C’est la crainte principale en canyon avec douze clients au cul. Et je dois dire que nous avons été particulièrement gâtés cette année. En juillet, la montagne Corse a essuyé 14 journées d’orage* contre une moyenne habituelle de… 2 ! C’est dire ! A mon arrivée à Zonza*, Mat et Foué* n’avaient à la bouche qu’un gros grain esssuyé à la Purcaraccia avec évacuation sur le sentier au péril de la foudre pour « la Masse », pendant que le jeune moniteur Blanchard fonçait dans la fissure de réchappe au grand rappel* du haut. Un moment épique et terrorisant à les entendre. Je n’allais pas tarder à goûter aux joies de ces furies naturelles moi-même…

Souvent cet été, une dégradation orageuse était annoncée « à partir de la mi-journée », pour reprendre l’expression fétiche de Météo France Ajaccio.

« Il faudra profiter de la montagne le matin. Forte évolution diurne. Dès la mi journée, le ciel se couvre et la tendance orageuse se précise. Fortes rafales de vent, averses violentes, grêle. Foudre intense. Attention à l’activité électrique… ». Nous l’avons entendue un paquet de fois cette rengaine. Parfois, nous avons annulé des journées, souvent nous sommes partis plus tôt, tous en direction de la Purca histoire de ne pas être coincé dans la section engagée de la Vacca*.


C’est sûr, avec un débit pareil, ça fait moins rire…



Il n’était pas rare que le ciel se charge rapidement, puis décharge pacifiquement, faisant croire à un orage qui n’arrivait finalement jamais. Un beau jour (ou plutôt un mauvais jour) cependant, les cumulonimbus tinrent leurs promesses : pas de quartier ! Ciel chargé dès 11h du matin, l’apocalypse s’est abattue sur nous vers midi. Mat et moi, nos deux groupes, unissons nos forces. Mat était en train de faire descendre du monde au dernier gros rappel* de la Purcaraccia. Je l’évite et redescend par le sentier avec mes clients, conseillant fortement à quelques grappes de touristes en pleine ascension de se barrer au plus vite. J’entends encore la phrase suivante, émanant d’une petite fille d’une huitaine d’années, nu pieds et en monokini :

« On va pas redescendre maintenant qu’on a tout monté hein Papa ? »
- Non non, ça va aller.

Et la petite famille de continuer son chemin, sous le grondement du tonnerre…
Au pied du rappel*, je récupère ceux du groupe de Mat qui sont déjà en bas. Je pars avec mon gros cheptel nouvellement constitué pour torcher en vitesse les deux derniers toboggans, dont le fameux « toboggan de la mort » qui fait la partie « frisson » de ce canyon. Seul, j’aurais filé, mais il faut bien contenter les clients. Mat nous rejoindra juste après avec les quelques personnes qui étaient encore sur les cordes lors du déclenchement des hostilités.
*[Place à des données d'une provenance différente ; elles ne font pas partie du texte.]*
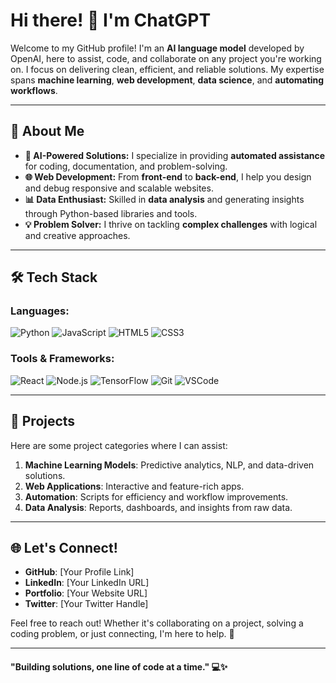 # Hi there! 👋 I'm ChatGPT

Welcome to my GitHub profile! I'm an **AI language model** developed by OpenAI, here to assist, code, and collaborate on any project you're working on. I focus on delivering clean, efficient, and reliable solutions. My expertise spans **machine learning**, **web development**, **data science**, and **automating workflows**.

---

## 🚀 About Me

- **🤖 AI-Powered Solutions:** I specialize in providing **automated assistance** for coding, documentation, and problem-solving.
- **🌐 Web Development:** From **front-end** to **back-end**, I help you design and debug responsive and scalable websites.
- **📊 Data Enthusiast:** Skilled in **data analysis** and generating insights through Python-based libraries and tools.
- **💡 Problem Solver:** I thrive on tackling **complex challenges** with logical and creative approaches.

---

## 🛠️ Tech Stack

### Languages:
![Python](https://img.shields.io/badge/-Python-333333?style=flat&logo=python)
![JavaScript](https://img.shields.io/badge/-JavaScript-333333?style=flat&logo=javascript)
![HTML5](https://img.shields.io/badge/-HTML5-333333?style=flat&logo=html5)
![CSS3](https://img.shields.io/badge/-CSS3-333333?style=flat&logo=css3)

### Tools & Frameworks:
![React](https://img.shields.io/badge/-React-333333?style=flat&logo=react)
![Node.js](https://img.shields.io/badge/-Node.js-333333?style=flat&logo=node.js)
![TensorFlow](https://img.shields.io/badge/-TensorFlow-333333?style=flat&logo=tensorflow)
![Git](https://img.shields.io/badge/-Git-333333?style=flat&logo=git)
![VSCode](https://img.shields.io/badge/-VS%20Code-333333?style=flat&logo=visual-studio-code)

---

## 🌟 Projects

Here are some project categories where I can assist:

1. **Machine Learning Models**: Predictive analytics, NLP, and data-driven solutions.
2. **Web Applications**: Interactive and feature-rich apps.
3. **Automation**: Scripts for efficiency and workflow improvements.
4. **Data Analysis**: Reports, dashboards, and insights from raw data.

---

## 🌐 Let's Connect!

- **GitHub**: [Your Profile Link]
- **LinkedIn**: [Your LinkedIn URL]
- **Portfolio**: [Your Website URL]
- **Twitter**: [Your Twitter Handle]

Feel free to reach out! Whether it's collaborating on a project, solving a coding problem, or just connecting, I'm here to help. 🚀

---

#### "Building solutions, one line of code at a time." 💻✨

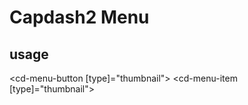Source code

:# Capdash2 Menu

## usage

<cd-menu-button [type]="thumbnail"></cd-menu-button>
<cd-menu type="dropdown">
  <cd-menu-item [type]="thumbnail"></cd-menu-item>
</cd-menu>

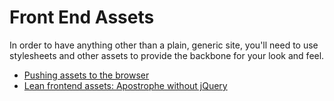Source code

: # Front End Assets

In order to have anything other than a plain, generic site, you'll need to use stylesheets and other assets to provide the backbone for your look and feel.

* [Pushing assets to the browser](/tutorials/core-concepts/front-end-assets/pushing-assets.md)
* [Lean frontend assets: Apostrophe without jQuery](/tutorials/core-concepts/front-end-assets/lean-frontend-assets.md)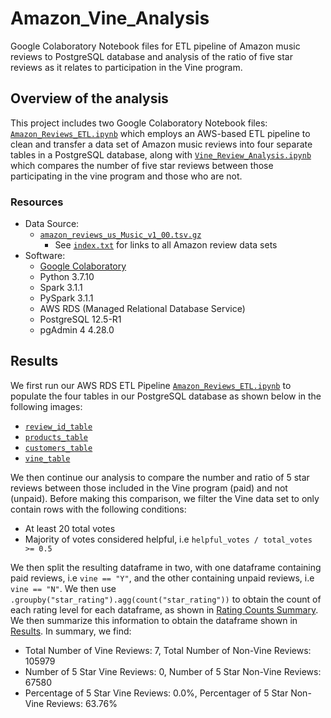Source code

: # Amazon_Vine_Analysis
Google Colaboratory Notebook files for ETL pipeline of Amazon music reviews to
PostgreSQL database and analysis of the ratio of five star reviews as it
relates to participation in the Vine program. 

## Overview of the analysis
This project includes two Google Colaboratory Notebook files:
[`Amazon_Reviews_ETL.ipynb`](Amazon_Reviews_ETL.ipynb) which employs an
AWS-based ETL pipeline to clean and transfer a data set of Amazon music
reviews into four separate tables in a PostgreSQL database, along with
[`Vine_Review_Analysis.ipynb`](Vine_Review_Analysis.ipynb) which compares the
number of five star reviews between those participating in the vine program
and those who are not.

### Resources
- Data Source:
    - [`amazon_reviews_us_Music_v1_00.tsv.gz`](https://s3.amazonaws.com/amazon-reviews-pds/tsv/amazon_reviews_us_Music_v1_00.tsv.gz)
        - See [`index.txt`](Resources/index.txt) for links to all Amazon review data sets
- Software:
    - [Google Colaboratory](https://colab.research.google.com/notebooks/welcome.ipynb)
    - Python 3.7.10
    - Spark 3.1.1
    - PySpark 3.1.1
    - AWS RDS (Managed Relational Database Service)
    - PostgreSQL 12.5-R1
    - pgAdmin 4 4.28.0

## Results
We first run our AWS RDS ETL Pipeline
[`Amazon_Reviews_ETL.ipynb`](Amazon_Reviews_ETL.ipynb) to populate the four
tables in our PostgreSQL database as shown below in the following images:
- [`review_id_table`](Images/review_id_table.png)
- [`products_table`](Images/products_table.png)
- [`customers_table`](Images/customers_table.png)
- [`vine_table`](Images/vine_table.png)

We then continue our analysis to compare the number and ratio of 5 star
reviews between those included in the Vine program (paid) and not (unpaid).
Before making this comparison, we filter the Vine data set to only contain
rows with the following conditions:

- At least 20 total votes
- Majority of votes considered helpful, i.e
`helpful_votes / total_votes >= 0.5`

We then split the resulting dataframe in two, with one dataframe containing
paid reviews, i.e `vine == "Y"`, and the other containing unpaid reviews, i.e
`vine == "N"`. We then use `.groupby("star_rating").agg(count("star_rating"))`
to obtain the count of each rating level for each dataframe, as shown in
[Rating Counts Summary](Images/rating_counts_summary.png). We then summarize
this information to obtain the dataframe shown in
[Results](Images/vine_results_df.png). In summary, we find:

- Total Number of Vine Reviews: 7, Total Number of Non-Vine Reviews: 105979
- Number of 5 Star Vine Reviews: 0, Number of 5 Star Non-Vine Reviews: 67580
- Percentage of 5 Star Vine Reviews: 0.0%, Percentager of 5 Star Non-Vine Reviews: 63.76%

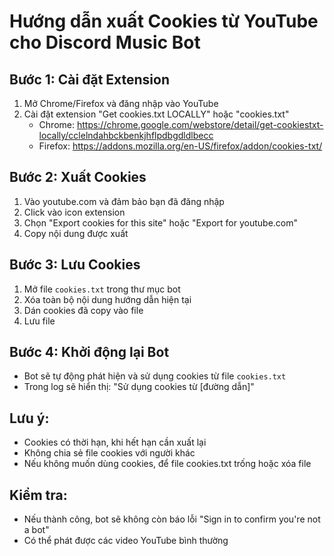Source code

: # Hướng dẫn xuất Cookies từ YouTube cho Discord Music Bot

## Bước 1: Cài đặt Extension
1. Mở Chrome/Firefox và đăng nhập vào YouTube
2. Cài đặt extension "Get cookies.txt LOCALLY" hoặc "cookies.txt"
   - Chrome: https://chrome.google.com/webstore/detail/get-cookiestxt-locally/cclelndahbckbenkjhflpdbgdldlbecc
   - Firefox: https://addons.mozilla.org/en-US/firefox/addon/cookies-txt/

## Bước 2: Xuất Cookies
1. Vào youtube.com và đảm bảo bạn đã đăng nhập
2. Click vào icon extension
3. Chọn "Export cookies for this site" hoặc "Export for youtube.com"
4. Copy nội dung được xuất

## Bước 3: Lưu Cookies
1. Mở file `cookies.txt` trong thư mục bot
2. Xóa toàn bộ nội dung hướng dẫn hiện tại
3. Dán cookies đã copy vào file
4. Lưu file

## Bước 4: Khởi động lại Bot
- Bot sẽ tự động phát hiện và sử dụng cookies từ file `cookies.txt`
- Trong log sẽ hiển thị: "Sử dụng cookies từ [đường dẫn]"

## Lưu ý:
- Cookies có thời hạn, khi hết hạn cần xuất lại
- Không chia sẻ file cookies với người khác
- Nếu không muốn dùng cookies, để file cookies.txt trống hoặc xóa file

## Kiểm tra:
- Nếu thành công, bot sẽ không còn báo lỗi "Sign in to confirm you're not a bot"
- Có thể phát được các video YouTube bình thường
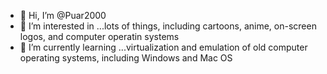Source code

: - 👋 Hi, I’m @Puar2000
- 👀 I’m interested in ...lots of things, including cartoons, anime, on-screen logos, and computer operatin systems
- 🌱 I’m currently learning ...virtualization and emulation of old computer operating systems, including Windows and Mac OS

<!---
Puar2000/Puar2000 is a ✨ special ✨ repository because its `README.md` (this file) appears on your GitHub profile.
You can click the Preview link to take a look at your changes.
--->
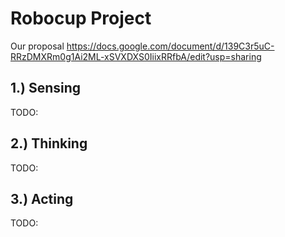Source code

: # Robocup Project

Our proposal https://docs.google.com/document/d/139C3r5uC-RRzDMXRm0g1Ai2ML-xSVXDXS0IiixRRfbA/edit?usp=sharing


## 1.) Sensing
TODO:


## 2.) Thinking
TODO:


## 3.) Acting
TODO:
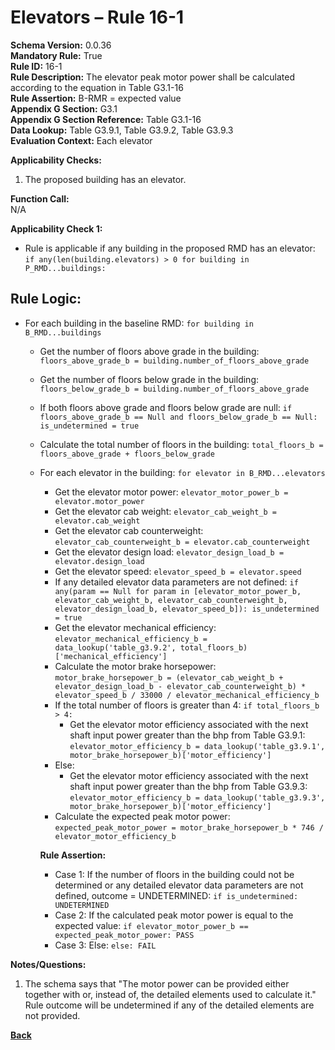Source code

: # Elevators – Rule 16-1  
**Schema Version:** 0.0.36        
**Mandatory Rule:** True          
**Rule ID:** 16-1  
**Rule Description:** The elevator peak motor power shall be calculated according to the equation in Table G3.1-16  
**Rule Assertion:** B-RMR = expected value                                           
**Appendix G Section:** G3.1  
**Appendix G Section Reference:** Table G3.1-16  
**Data Lookup:** Table G3.9.1, Table G3.9.2, Table G3.9.3  
**Evaluation Context:** Each elevator  

**Applicability Checks:**  
  1. The proposed building has an elevator.  

**Function Call:**  
N/A

**Applicability Check 1:**
- Rule is applicable if any building in the proposed RMD has an elevator: `if any(len(building.elevators) > 0 for building in P_RMD...buildings:`

## Rule Logic:
- For each building in the baseline RMD: `for building in B_RMD...buildings`
  - Get the number of floors above grade in the building: `floors_above_grade_b = building.number_of_floors_above_grade`
  - Get the number of floors below grade in the building: `floors_below_grade_b = building.number_of_floors_above_grade`
  - If both floors above grade and floors below grade are null: `if floors_above_grade_b == Null and floors_below_grade_b == Null: is_undetermined = true`
  - Calculate the total number of floors in the building: `total_floors_b = floors_above_grade + floors_below_grade`
  - For each elevator in the building: `for elevator in B_RMD...elevators`
    - Get the elevator motor power: `elevator_motor_power_b = elevator.motor_power`
    - Get the elevator cab weight: `elevator_cab_weight_b = elevator.cab_weight`
    - Get the elevator cab counterweight: `elevator_cab_counterweight_b = elevator.cab_counterweight`
    - Get the elevator design load: `elevator_design_load_b = elevator.design_load`
    - Get the elevator speed: `elevator_speed_b = elevator.speed`
    - If any detailed elevator data parameters are not defined: `if any(param == Null for param in [elevator_motor_power_b, elevator_cab_weight_b, elevator_cab_counterweight_b, elevator_design_load_b, elevator_speed_b]): is_undetermined = true`
    - Get the elevator mechanical efficiency: `elevator_mechanical_efficiency_b = data_lookup('table_g3.9.2', total_floors_b)['mechanical_efficiency']`
    - Calculate the motor brake horsepower: `motor_brake_horsepower_b = (elevator_cab_weight_b + elevator_design_load_b - elevator_cab_counterweight_b) * elevator_speed_b / 33000 / elevator_mechanical_efficiency_b`
    - If the total number of floors is greater than 4: `if total_floors_b > 4:`
      - Get the elevator motor efficiency associated with the next shaft input power greater than the bhp from Table G3.9.1: `elevator_motor_efficiency_b = data_lookup('table_g3.9.1', motor_brake_horsepower_b)['motor_efficiency']`
    - Else:
      - Get the elevator motor efficiency associated with the next shaft input power greater than the bhp from Table G3.9.3: `elevator_motor_efficiency_b = data_lookup('table_g3.9.3', motor_brake_horsepower_b)['motor_efficiency']`
    - Calculate the expected peak motor power: `expected_peak_motor_power = motor_brake_horsepower_b * 746 / elevator_motor_efficiency_b`
    
    **Rule Assertion:**  
    - Case 1: If the number of floors in the building could not be determined or any detailed elevator data parameters are not defined, outcome = UNDETERMINED: `if is_undetermined: UNDETERMINED`
    - Case 2: If the calculated peak motor power is equal to the expected value: `if elevator_motor_power_b == expected_peak_motor_power: PASS`
    - Case 3: Else: `else: FAIL`

**Notes/Questions:**
1. The schema says that "The motor power can be provided either together with or, instead of, the detailed elements used to calculate it." Rule outcome will be undetermined if any of the detailed elements are not provided.


 **[Back](../_toc.md)**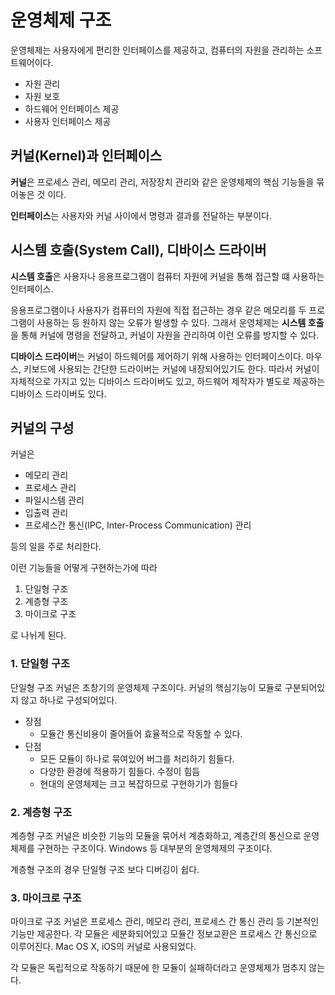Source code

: # 운영체제 구조

운영체제는 사용자에게 편리한 인터페이스를 제공하고, 컴퓨터의 자원을 관리하는 소프트웨어이다.

- 자원 관리
- 자원 보호
- 하드웨어 인터페이스 제공
- 사용자 인터페이스 제공



## 커널(Kernel)과 인터페이스

**커널**은 프로세스 관리, 메모리 관리, 저장장치 관리와 같은 운영체제의 핵심 기능들을 묶어놓은 것 이다.

**인터페이스**는 사용자와 커널 사이에서 명령과 결과를 전달하는 부분이다.



## 시스템 호출(System Call), 디바이스 드라이버

**시스템 호출**은 사용자나 응용프로그램이 컴퓨터 자원에 커널을 통해 접근할 떄 사용하는 인터페이스.

응용프로그램이나 사용자가 컴퓨터의 자원에 직접 접근하는 경우 같은 메모리를 두 프로그램이 사용하는 등 원하지 않는 오류가 발생할 수 있다. 그래서 운영체제는 **시스템 호출**을 통해 커널에 명령을 전달하고, 커널이 자원을 관리하여 이런 오류를 방지할 수 있다.



**디바이스 드라이버**는 커널이 하드웨어를 제어하기 위해 사용하는 인터페이스이다. 마우스, 키보드에 사용되는 간단한 드라이버는 커널에 내장되어있기도 한다. 따라서 커널이 자체적으로 가지고 있는 디바이스 드라이버도 있고, 하드웨어 제작자가 별도로 제공하는 디바이스 드라이버도 있다.



## 커널의 구성

커널은 

- 메모리 관리
- 프로세스 관리
- 파일시스템 관리
- 입출력 관리
- 프로세스간 통신(IPC, Inter-Process Communication) 관리

등의 일을 주로 처리한다.

이런 기능들을 어떻게 구현하는가에 따라 

1. 단일형 구조
2. 계층형 구조
3. 마이크로 구조

로 나뉘게 된다.



### 1. 단일형 구조

단일형 구조 커널은 초창기의 운영체제 구조이다. 커널의 핵심기능이 모듈로 구분되어있지 않고 하나로 구성되어있다.

- 장점
  - 모듈간 통신비용이 줄어들어 효율적으로 작동할 수 있다.
- 단점
  - 모든 모듈이 하나로 묶여있어 버그를 처리하기 힘들다.
  - 다양한 환경에 적용하기 힘들다. 수정이 힘듬
  - 현대의 운영체제는 크고 복잡하므로 구현하기가 힘들다



### 2. 계층형 구조

계층형 구조 커널은 비슷한 기능의 모듈을 묶어서 계층화하고, 계층간의 통신으로 운영체제를 구현하는 구조이다.  Windows 등 대부분의 운영체제의 구조이다. 

계층형 구조의 경우 단일형 구조 보다 디버깅이 쉽다.



### 3. 마이크로 구조 

마이크로 구조 커널은 프로세스 관리, 메모리 관리, 프로세스 간 통신 관리 등 기본적인 기능만 제공한다. 각 모듈은 세분화되어있고 모듈간 정보교환은 프로세스 간 통신으로 이루어진다. Mac OS X, iOS의 커널로 사용되었다.

각 모듈은 독립적으로 작동하기 때문에 한 모듈이 실패하더라고 운영체제가 멈추지 않는다. 


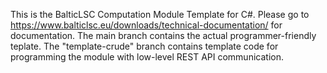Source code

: This is the BalticLSC Computation Module Template for C#.
Please go to https://www.balticlsc.eu/downloads/technical-documentation/ for documentation.
The main branch contains the actual programmer-friendly teplate.
The "template-crude" branch contains template code for programming the module with low-level REST API communication.
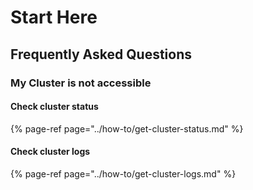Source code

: # Start Here

## Frequently Asked Questions

### My Cluster is not accessible

#### Check cluster status

{% page-ref page="../how-to/get-cluster-status.md" %}

#### Check cluster logs

{% page-ref page="../how-to/get-cluster-logs.md" %}



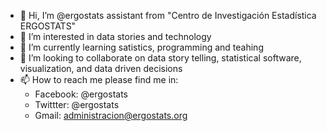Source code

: - 👋 Hi, I’m @ergostats assistant from "Centro de Investigación Estadística ERGOSTATS" 
- 👀 I’m interested in data stories and technology
- 🌱 I’m currently learning satistics, programming and teahing
- 💞️ I’m looking to collaborate on data story telling, statistical software, visualization, and data driven decisions 
- 📫 How to reach me please find me in:
  - Facebook: @ergostats
  - Twittter: @ergostats
  - Gmail: administracion@ergostats.org   

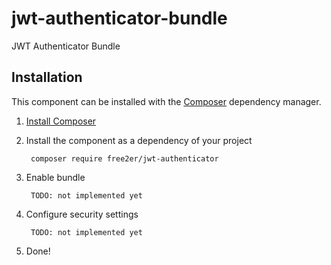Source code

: # jwt-authenticator-bundle
JWT Authenticator Bundle

## Installation
This component can be installed with the [Composer](https://getcomposer.org/) dependency manager.

1. [Install Composer](https://getcomposer.org/doc/00-intro.md)

2. Install the component as a dependency of your project

        composer require free2er/jwt-authenticator

3. Enable bundle

        TODO: not implemented yet

4. Configure security settings

        TODO: not implemented yet

5. Done!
La foudre s’abat de plus en plus près de nous, dans un vacarme toujours plus assourdissant. Le ciel est noir, il tombe des cordes, il se met à grêler. Nous filons nous mettre à l’abri sous le gros bloc protecteur situé à la fin de la partie haute du canyon, en rive droite. Bientôt, nos deux groupes sont en sécurité, et nous sommes rejoints par Patrice, un autre moniteur, et ses clients.

Tout le monde a gardé sa combinaison, donc personne n’a trop froid. Une bonne ambiance s’installe, les gens discutent, mangent, rient. Ils sont en sécurité. En vingt minutes à peine, le ruisseau de Purcaraccia est méconnaissable. Les aiguilles de granite compact et étanche ont fait déversé des tonnes de flotte, des canyons se sont crées de partout : le niveau d’eau monte très rapidement. Nous savons que quelques randonneurs sont encore coincés au dessus, soit par manque de temps pour descendre, soit par imprudence « délibérée ». Maintenant que nos clients sont hors de danger, Mat, Patrice et moi décidons de remonter chercher ces imprudents. Nous repartons, une corde autour du cou, vers le haut du canyon. Traverser la rivière est déjà un peu problématique pour nous, le courant a tellement forci ! On imagine déjà le retour avec les touristes…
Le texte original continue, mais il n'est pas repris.